CogAgent

CogAgent

Open source end-to-end visual language model (VLM) based GUI proxy

0
  • Support bilingual (Chinese and English) cloud communication, enabling interaction through screenshots and natural language.
  • It has significant advantages in GUI perception, inference prediction accuracy, operational space integrity, and task generalization.
  • The CogAgent-9B-20241220 model is based on GLM-4V-9B, a bilingual open-source VLM foundation model.
  • Support multi-stage training and strategy improvement to achieve accuracy in GUI perception and inference prediction.
  • The model output follows a strict format and is returned in string format.
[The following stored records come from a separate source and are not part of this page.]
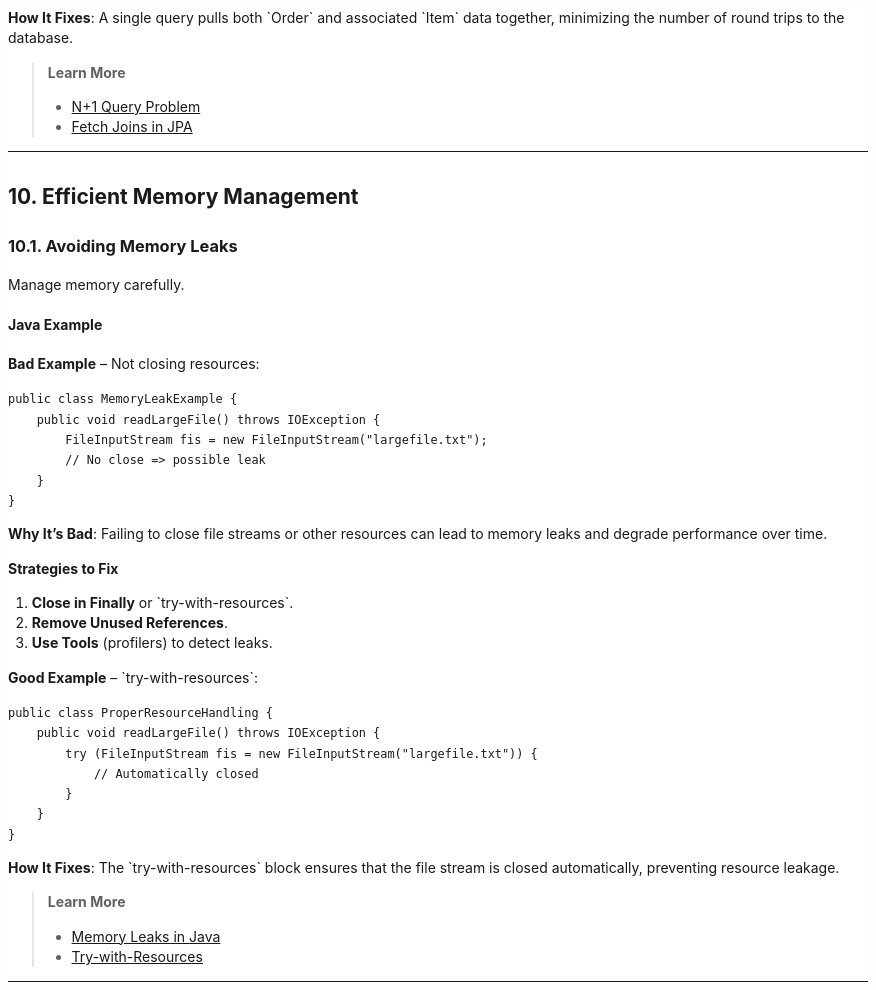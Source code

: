 **How It Fixes**: A single query pulls both \`Order\` and associated \`Item\` data together, minimizing the number of round trips to the database.

> **Learn More**
>
> - [N+1 Query Problem](https://en.wikipedia.org/wiki/N%2B1_query_problem)
> - [Fetch Joins in JPA](https://www.baeldung.com/hibernate-fix-n-plus-1-selects)

---

## 10. Efficient Memory Management

### 10.1. Avoiding Memory Leaks

Manage memory carefully.

#### Java Example

**Bad Example** – Not closing resources:

    public class MemoryLeakExample {
        public void readLargeFile() throws IOException {
            FileInputStream fis = new FileInputStream("largefile.txt");
            // No close => possible leak
        }
    }

**Why It’s Bad**: Failing to close file streams or other resources can lead to memory leaks and degrade performance over time.

**Strategies to Fix**

1. **Close in Finally** or \`try-with-resources\`.
2. **Remove Unused References**.
3. **Use Tools** (profilers) to detect leaks.

**Good Example** – \`try-with-resources\`:

    public class ProperResourceHandling {
        public void readLargeFile() throws IOException {
            try (FileInputStream fis = new FileInputStream("largefile.txt")) {
                // Automatically closed
            }
        }
    }

**How It Fixes**: The \`try-with-resources\` block ensures that the file stream is closed automatically, preventing resource leakage.

> **Learn More**
>
> - [Memory Leaks in Java](https://en.wikipedia.org/wiki/Memory_leak)
> - [Try-with-Resources](https://docs.oracle.com/javase/tutorial/essential/exceptions/tryResourceClose.html)

---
JSON output is not supported.
  • Not supporting continuous dialogue, but supporting continuous execution history.
  • Images are required as input, and pure text dialogue cannot achieve GUI proxy tasks.

Product Details

CogAgent is a GUI agent based on Visual Language Model (VLM), which achieves bilingual (Chinese and English) communication through screenshots and natural language. CogAgent has made significant progress in GUI perception, inference and prediction accuracy, operational space integrity, and task generalization. This model has been applied in the GLM-PC product of ZhipuAI, aiming to assist researchers and developers in advancing the research and application of GUI agents based on visual language models.